After a bit of experimentation, I selected 0.577 as my threshold. Let’s see the result:
In [8]: # this will return each pair as a tuple of index from both datasets
...: pairs = matcher.get_index_pairs_within_thresholds(0.577)
...:
In [9]: # we can construct a dataframe out of it with similar column names
...: # to this dataset's perfect mapping CSV.
...: res = pd.DataFrame(pairs, columns=['idACM', 'idDBLP'])\
...: .set_index(['idACM', 'idDBLP'], drop=False)
...:
In [10]: # load the perfect mapping
....: pm = pd.read_csv('DBLP-ACM/DBLP-ACM_perfectMapping.csv')\
....: .set_index(['idACM', 'idDBLP'], drop=False)
....:
In [11]: total = len(dfa) * len(dfb)
....: total
....:
Out[11]: 6001104
In [12]: sensitivity = len(pm[pm.index.isin(res.index)]) / len(pm)
....: sensitivity
....:
Out[12]: 0.9932553956834532
In [13]: specificity = 1 - len(res[~res.index.isin(pm.index)]) / (total - len(pm))
....: specificity
....:
Out[13]: 0.9999978329288134
The sensitivity and specificity are not perfect, but they’re still great considering how simple this matching script is.
- 1
DBLP-ACM dataset by the database group of Prof.
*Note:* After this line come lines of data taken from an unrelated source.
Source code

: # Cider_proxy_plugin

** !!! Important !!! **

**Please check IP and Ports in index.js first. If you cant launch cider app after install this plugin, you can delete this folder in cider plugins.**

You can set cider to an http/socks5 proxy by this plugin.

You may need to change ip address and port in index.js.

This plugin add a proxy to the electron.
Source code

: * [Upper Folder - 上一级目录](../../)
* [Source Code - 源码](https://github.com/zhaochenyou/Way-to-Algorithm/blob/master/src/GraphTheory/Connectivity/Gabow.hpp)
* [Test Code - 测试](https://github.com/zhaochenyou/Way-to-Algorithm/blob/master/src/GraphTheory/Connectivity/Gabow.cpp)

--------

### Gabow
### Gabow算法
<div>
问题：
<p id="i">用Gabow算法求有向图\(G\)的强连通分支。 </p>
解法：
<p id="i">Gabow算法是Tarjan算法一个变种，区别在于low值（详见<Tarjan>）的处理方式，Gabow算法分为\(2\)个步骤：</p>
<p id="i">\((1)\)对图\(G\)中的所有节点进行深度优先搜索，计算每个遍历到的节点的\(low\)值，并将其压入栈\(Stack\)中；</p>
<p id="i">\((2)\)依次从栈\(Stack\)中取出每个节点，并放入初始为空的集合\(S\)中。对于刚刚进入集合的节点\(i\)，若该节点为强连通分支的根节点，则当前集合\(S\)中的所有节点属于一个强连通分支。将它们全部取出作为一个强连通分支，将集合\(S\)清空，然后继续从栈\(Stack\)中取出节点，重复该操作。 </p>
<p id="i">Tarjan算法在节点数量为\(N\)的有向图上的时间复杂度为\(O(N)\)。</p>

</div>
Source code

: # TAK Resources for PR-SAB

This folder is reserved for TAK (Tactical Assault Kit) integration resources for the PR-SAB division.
Erhard Rahm under the CC BY 4.0
- 2
Peter Christen. “6.2 Threshold-Based Classification” In Data Matching: Concepts and Techniques for Record Linkage, Entity Resolution, and Duplicate Detection, 131-133. Springer, 2012.
- 3
Peter Christen. “4.1 Why Indexing?” In Data Matching: Concepts and Techniques for Record Linkage, Entity Resolution, and Duplicate Detection, 1. Springer, 2012.